WORK TO BE COMPLETED
Count the lines below holding "technologies" and answer with that number only.

::::::

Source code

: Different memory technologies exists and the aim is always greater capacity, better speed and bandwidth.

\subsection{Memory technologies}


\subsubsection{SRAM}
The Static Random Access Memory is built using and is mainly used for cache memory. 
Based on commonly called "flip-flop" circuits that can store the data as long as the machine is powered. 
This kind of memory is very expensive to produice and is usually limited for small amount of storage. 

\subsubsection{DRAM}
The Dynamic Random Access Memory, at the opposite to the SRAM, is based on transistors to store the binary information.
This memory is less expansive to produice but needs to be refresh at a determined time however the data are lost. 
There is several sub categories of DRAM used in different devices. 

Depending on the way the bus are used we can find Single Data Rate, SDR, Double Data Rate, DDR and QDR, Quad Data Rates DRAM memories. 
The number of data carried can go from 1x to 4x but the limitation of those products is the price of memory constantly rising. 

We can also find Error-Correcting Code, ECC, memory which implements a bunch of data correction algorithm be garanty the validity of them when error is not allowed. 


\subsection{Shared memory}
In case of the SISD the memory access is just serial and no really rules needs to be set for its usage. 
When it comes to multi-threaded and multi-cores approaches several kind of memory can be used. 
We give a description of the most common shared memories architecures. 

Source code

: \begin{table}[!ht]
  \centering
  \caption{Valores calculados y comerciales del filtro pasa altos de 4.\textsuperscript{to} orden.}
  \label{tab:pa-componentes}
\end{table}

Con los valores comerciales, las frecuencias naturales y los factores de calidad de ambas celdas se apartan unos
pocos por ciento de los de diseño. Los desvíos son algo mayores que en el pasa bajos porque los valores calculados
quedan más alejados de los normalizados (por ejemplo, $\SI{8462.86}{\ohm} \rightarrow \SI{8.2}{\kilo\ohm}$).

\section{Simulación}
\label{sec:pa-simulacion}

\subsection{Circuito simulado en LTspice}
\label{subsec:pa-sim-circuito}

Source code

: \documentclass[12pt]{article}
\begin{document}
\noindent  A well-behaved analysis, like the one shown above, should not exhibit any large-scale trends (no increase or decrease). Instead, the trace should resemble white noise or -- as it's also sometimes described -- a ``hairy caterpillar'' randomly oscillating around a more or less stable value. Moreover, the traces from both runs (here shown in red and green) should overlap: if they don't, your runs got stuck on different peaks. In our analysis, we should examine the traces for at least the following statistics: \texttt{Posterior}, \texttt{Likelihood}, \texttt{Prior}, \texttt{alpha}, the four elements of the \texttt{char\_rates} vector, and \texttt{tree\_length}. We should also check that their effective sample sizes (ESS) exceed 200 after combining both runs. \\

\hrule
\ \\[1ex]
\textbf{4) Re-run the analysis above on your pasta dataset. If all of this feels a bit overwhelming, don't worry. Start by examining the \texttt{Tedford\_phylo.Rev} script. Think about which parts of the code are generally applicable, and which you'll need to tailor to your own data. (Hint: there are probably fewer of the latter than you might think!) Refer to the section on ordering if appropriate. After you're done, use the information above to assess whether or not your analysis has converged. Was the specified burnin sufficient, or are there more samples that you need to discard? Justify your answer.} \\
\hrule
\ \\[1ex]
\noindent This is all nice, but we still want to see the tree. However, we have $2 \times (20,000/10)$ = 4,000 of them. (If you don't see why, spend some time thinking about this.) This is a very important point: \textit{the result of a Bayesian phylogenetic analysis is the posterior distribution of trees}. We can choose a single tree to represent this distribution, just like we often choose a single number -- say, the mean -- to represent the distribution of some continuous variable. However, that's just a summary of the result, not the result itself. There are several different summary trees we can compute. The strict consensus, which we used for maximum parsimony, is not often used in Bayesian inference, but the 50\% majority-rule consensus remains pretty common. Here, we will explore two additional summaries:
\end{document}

::::::

TASK RESPONSE
2